> **Source records**
==*==
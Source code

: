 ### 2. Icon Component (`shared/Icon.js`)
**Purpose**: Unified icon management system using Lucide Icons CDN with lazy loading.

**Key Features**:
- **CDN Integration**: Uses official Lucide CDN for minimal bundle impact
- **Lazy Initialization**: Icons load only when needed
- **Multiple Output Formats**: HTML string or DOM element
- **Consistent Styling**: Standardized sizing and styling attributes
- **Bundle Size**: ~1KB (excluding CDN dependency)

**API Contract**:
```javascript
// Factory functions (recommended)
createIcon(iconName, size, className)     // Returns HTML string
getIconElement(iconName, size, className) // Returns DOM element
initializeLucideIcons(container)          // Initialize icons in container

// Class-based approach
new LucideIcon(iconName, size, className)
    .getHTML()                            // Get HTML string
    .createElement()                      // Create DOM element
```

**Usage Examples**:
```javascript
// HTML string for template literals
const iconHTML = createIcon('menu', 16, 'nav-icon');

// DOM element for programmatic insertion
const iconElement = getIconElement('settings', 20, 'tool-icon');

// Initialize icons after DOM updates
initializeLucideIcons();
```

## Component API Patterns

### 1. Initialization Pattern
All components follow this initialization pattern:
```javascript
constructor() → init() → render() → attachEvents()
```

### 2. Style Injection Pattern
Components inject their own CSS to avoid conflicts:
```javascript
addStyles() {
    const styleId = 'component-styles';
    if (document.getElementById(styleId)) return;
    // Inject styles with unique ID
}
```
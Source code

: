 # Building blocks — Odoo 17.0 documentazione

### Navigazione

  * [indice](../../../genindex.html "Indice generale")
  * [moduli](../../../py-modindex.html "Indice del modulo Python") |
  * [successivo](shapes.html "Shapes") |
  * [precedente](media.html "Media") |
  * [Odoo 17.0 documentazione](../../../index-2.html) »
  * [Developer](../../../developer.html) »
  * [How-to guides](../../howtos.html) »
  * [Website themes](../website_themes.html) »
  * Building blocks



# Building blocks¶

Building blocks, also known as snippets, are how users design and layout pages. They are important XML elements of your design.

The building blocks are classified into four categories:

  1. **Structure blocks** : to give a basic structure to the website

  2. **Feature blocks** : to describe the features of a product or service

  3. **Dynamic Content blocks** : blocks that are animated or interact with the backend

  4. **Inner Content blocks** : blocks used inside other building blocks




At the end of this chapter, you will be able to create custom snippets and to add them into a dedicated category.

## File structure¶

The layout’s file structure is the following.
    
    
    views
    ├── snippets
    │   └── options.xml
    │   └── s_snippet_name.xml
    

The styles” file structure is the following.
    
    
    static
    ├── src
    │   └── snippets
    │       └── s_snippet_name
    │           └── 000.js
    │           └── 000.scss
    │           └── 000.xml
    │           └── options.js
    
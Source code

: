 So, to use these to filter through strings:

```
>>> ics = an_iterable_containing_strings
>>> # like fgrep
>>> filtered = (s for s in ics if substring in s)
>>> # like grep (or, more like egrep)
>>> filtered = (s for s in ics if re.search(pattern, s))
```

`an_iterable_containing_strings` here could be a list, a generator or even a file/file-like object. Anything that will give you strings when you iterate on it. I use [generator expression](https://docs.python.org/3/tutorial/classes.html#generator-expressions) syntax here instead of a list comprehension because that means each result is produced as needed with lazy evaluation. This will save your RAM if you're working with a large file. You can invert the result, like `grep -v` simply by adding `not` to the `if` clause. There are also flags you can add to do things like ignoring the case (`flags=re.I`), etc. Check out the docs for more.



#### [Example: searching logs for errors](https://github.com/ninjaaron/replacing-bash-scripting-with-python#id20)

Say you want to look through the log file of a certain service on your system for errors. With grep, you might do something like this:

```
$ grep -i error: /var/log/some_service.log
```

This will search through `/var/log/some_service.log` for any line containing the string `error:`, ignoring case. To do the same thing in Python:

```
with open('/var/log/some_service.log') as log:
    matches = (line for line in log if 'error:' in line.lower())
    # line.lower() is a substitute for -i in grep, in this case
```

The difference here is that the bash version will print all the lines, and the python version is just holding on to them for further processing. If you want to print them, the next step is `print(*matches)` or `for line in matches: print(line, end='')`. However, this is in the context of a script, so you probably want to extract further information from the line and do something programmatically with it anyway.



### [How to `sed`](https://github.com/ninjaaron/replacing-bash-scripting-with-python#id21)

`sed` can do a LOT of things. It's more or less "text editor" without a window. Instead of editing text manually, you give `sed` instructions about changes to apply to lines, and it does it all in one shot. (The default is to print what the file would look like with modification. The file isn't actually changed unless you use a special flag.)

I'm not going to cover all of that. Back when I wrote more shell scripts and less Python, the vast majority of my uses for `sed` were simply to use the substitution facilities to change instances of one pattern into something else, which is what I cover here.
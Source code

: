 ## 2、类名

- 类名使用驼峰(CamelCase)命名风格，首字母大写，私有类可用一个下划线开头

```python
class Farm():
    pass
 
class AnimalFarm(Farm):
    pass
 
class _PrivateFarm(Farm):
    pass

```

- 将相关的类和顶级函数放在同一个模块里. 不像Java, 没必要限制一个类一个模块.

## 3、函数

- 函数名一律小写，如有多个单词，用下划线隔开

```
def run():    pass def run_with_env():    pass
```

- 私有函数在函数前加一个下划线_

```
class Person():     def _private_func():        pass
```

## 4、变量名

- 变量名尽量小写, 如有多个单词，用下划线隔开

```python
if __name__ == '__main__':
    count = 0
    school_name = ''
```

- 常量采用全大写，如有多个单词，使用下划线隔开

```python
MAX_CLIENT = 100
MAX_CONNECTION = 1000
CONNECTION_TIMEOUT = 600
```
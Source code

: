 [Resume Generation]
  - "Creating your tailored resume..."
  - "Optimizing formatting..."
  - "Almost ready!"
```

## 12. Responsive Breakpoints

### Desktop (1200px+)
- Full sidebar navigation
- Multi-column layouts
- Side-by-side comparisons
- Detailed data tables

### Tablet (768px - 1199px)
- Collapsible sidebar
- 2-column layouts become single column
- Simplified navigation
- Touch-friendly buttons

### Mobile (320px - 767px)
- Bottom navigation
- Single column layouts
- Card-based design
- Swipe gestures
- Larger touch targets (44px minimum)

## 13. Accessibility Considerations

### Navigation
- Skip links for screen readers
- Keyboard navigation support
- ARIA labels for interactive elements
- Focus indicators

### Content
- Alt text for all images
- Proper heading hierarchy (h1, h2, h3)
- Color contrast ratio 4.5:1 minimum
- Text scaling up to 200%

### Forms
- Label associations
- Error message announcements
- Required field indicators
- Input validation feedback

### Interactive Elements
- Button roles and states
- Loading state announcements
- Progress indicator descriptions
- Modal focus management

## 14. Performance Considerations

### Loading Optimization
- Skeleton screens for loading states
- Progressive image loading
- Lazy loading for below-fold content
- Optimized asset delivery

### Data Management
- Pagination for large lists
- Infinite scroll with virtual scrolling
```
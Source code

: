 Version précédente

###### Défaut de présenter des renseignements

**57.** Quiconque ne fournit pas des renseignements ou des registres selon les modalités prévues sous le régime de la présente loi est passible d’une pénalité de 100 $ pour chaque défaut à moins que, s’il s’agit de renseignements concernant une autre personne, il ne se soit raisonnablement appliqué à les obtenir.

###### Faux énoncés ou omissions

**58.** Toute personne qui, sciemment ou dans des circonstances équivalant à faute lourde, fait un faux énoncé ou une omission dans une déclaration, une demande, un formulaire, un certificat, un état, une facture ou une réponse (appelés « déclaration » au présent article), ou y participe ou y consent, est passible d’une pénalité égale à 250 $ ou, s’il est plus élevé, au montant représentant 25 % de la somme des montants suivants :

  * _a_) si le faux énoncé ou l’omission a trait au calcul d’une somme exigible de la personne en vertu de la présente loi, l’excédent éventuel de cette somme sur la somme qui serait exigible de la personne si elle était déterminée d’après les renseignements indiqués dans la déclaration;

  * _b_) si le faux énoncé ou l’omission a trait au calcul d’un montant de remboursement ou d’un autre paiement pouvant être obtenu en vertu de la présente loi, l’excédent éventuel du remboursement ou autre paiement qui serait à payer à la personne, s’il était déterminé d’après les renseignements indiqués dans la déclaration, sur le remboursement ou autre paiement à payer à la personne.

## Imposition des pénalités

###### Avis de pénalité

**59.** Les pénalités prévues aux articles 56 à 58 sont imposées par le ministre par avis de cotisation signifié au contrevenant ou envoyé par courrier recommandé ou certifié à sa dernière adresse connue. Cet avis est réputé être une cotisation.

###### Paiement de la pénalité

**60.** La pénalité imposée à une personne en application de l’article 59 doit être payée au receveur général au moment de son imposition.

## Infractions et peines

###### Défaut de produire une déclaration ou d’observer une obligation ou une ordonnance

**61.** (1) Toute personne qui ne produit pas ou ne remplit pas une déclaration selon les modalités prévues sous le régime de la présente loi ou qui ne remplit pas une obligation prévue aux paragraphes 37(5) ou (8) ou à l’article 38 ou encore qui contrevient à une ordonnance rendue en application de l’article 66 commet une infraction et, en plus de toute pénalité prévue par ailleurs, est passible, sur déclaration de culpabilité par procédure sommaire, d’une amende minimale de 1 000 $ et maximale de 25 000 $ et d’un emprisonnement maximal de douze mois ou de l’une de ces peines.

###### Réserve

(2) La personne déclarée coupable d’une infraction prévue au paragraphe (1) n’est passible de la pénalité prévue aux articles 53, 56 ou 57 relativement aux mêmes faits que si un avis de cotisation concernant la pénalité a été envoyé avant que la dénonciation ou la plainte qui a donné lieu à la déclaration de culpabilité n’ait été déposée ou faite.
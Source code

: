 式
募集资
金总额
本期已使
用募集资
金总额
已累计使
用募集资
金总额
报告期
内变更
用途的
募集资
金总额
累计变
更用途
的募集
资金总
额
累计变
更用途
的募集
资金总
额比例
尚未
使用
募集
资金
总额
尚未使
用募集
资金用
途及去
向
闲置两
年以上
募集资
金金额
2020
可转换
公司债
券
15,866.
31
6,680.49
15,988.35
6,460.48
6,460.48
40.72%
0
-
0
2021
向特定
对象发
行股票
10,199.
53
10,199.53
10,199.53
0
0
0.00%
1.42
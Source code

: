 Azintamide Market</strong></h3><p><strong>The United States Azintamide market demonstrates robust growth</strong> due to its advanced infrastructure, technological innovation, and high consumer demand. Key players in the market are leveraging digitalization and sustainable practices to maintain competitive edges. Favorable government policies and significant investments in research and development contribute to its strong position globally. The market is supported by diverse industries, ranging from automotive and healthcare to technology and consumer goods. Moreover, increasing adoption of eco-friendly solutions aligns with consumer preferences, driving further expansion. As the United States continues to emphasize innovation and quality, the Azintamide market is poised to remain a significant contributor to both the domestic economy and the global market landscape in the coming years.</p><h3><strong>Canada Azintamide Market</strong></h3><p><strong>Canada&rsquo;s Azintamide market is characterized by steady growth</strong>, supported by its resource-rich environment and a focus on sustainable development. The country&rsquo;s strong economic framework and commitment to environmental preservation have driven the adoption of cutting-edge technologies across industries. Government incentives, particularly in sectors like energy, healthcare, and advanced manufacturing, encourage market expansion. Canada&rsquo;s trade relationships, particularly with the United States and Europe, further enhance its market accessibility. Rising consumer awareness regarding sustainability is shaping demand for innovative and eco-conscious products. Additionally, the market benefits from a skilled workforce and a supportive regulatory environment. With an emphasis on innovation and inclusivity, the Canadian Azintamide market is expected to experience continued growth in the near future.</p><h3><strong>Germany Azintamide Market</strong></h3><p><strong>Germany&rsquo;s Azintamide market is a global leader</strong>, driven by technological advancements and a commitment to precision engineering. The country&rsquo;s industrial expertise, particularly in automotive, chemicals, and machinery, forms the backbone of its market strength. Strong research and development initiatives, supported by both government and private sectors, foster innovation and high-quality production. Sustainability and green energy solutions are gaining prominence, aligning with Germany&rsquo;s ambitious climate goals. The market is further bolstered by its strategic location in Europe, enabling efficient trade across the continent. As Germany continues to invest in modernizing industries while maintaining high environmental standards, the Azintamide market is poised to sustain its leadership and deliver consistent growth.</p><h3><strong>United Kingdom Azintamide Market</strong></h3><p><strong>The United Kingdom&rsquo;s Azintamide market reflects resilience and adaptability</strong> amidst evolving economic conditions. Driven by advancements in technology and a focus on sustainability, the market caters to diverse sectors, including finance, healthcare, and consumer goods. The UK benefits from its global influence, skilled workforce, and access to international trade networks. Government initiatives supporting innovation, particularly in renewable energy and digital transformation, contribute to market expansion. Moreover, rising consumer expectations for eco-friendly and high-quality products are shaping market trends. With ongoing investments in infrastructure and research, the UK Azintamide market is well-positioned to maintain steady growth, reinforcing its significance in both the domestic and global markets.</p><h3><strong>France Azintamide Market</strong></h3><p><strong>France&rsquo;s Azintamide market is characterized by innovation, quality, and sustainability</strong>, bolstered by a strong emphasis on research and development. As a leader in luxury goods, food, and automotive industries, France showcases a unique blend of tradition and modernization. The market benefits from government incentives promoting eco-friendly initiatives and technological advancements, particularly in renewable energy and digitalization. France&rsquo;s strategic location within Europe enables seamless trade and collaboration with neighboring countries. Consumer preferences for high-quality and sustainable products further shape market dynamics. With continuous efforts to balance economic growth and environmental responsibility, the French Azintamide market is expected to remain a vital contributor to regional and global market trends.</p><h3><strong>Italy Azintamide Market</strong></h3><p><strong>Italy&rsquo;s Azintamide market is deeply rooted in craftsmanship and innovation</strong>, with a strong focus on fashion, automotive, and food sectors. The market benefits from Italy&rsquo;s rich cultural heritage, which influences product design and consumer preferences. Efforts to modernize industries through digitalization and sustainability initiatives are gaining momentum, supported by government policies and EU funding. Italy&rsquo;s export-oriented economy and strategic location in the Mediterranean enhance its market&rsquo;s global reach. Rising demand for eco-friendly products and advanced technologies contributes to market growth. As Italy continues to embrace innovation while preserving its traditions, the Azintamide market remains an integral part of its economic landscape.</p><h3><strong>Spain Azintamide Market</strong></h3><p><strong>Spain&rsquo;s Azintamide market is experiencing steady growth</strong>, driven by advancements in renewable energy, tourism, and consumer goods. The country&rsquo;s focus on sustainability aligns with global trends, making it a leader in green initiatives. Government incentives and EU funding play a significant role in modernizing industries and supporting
==*==
> **What this task involves**
Within the entries, find all lines holding "will" and copy each one.

> **Response to the task**
At the end of this chapter, you will be able to create custom snippets and to add them into a dedicated category.
`an_iterable_containing_strings` here could be a list, a generator or even a file/file-like object. Anything that will give you strings when you iterate on it. I use [generator expression](https://docs.python.org/3/tutorial/classes.html#generator-expressions) syntax here instead of a list comprehension because that means each result is produced as needed with lazy evaluation. This will save your RAM if you're working with a large file. You can invert the result, like `grep -v` simply by adding `not` to the `if` clause. There are also flags you can add to do things like ignoring the case (`flags=re.I`), etc. Check out the docs for more.
This will search through `/var/log/some_service.log` for any line containing the string `error:`, ignoring case. To do the same thing in Python:
The difference here is that the bash version will print all the lines, and the python version is just holding on to them for further processing. If you want to print them, the next step is `print(*matches)` or `for line in matches: print(line, end='')`. However, this is in the context of a script, so you probably want to extract further information from the line and do something programmatically with it anyway.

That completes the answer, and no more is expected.